The United Nations has warned, however, that the maritime aid corridor, and ongoing airdrops from planes, cannot replace far more efficient overland truck deliveries.

Many of those fleeing Rafah have headed for the coastal area of Al-Mawasi which Israel has declared a "humanitarian zone".

Satellite images also show a vast new tent city that has sprung up near the main southern city of Khan Yunis.

Many of the displaced are "exhausted, they are scared, they don't have resources", said Javed Ali, head of emergency response in Gaza for International Medical Corps.

 

Arab call for peacekeepers
 

On the diplomatic front, the Arab League issued a call on Thursday for "international protection and peacekeeping forces of the United Nations" to be deployed in the occupied Palestinian territories to protect the Palestinians.

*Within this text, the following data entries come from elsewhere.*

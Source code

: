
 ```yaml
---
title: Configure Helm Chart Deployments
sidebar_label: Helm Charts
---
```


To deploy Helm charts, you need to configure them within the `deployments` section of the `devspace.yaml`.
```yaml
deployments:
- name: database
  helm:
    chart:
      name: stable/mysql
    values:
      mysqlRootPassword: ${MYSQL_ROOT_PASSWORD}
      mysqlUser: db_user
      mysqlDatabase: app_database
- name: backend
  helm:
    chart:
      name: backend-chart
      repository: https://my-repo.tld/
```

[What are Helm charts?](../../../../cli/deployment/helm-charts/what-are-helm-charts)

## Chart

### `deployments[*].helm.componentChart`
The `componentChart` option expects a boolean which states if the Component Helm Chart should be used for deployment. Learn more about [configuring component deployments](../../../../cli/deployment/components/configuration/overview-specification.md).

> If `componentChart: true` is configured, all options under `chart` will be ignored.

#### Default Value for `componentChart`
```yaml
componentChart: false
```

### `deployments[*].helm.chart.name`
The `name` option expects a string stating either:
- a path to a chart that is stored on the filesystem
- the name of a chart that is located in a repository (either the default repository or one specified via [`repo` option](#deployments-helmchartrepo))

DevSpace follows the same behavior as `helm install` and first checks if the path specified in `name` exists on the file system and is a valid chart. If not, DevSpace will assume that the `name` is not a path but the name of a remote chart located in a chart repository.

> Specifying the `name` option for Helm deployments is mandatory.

In a statement at the end of a summit in Bahrain, the 22-member bloc also appealed for an "immediate" ceasefire in Gaza and an end to forced displacement in the narrow coastal territory.

The United States claimed a UN peacekeeping force could compromise Israel's efforts to defeat Hamas while stopping short of opposing it.

"Candidly, the addition of additional security forces could potentially put that mission into compromise," State Department spokesman Vedant Patel told reporters.

But he said the United States did not yet have a "conclusive assessment" of the summit's statement and suggested that a force could be more acceptable once a ceasefire is in place.

Despite previous threats by President Joe Biden to withhold some arms deliveries over the Rafah offensive, his administration informed Congress this week of a new $1 billion weapons package for Israel, sources told AFP.

Washington said in a report that it was "reasonable to assess" that Israel has used weapons in instances “inconsistent” with its obligations under international humanitarian law “or with best practices for mitigating civilian harm” during the seven-month war.

At the United Nations' top court in The Hague, Israel tried to hit back on Friday at accusations from South Africa that it has escalated a campaign of genocide with its military attack in Rafah, imploring judges to order a ceasefire throughout Gaza.

"There is a tragic war going on but there is no genocide," its lawyer Gilad Noam claimed at the International Court of Justice, arguing the accusations are "completely divorced from the facts".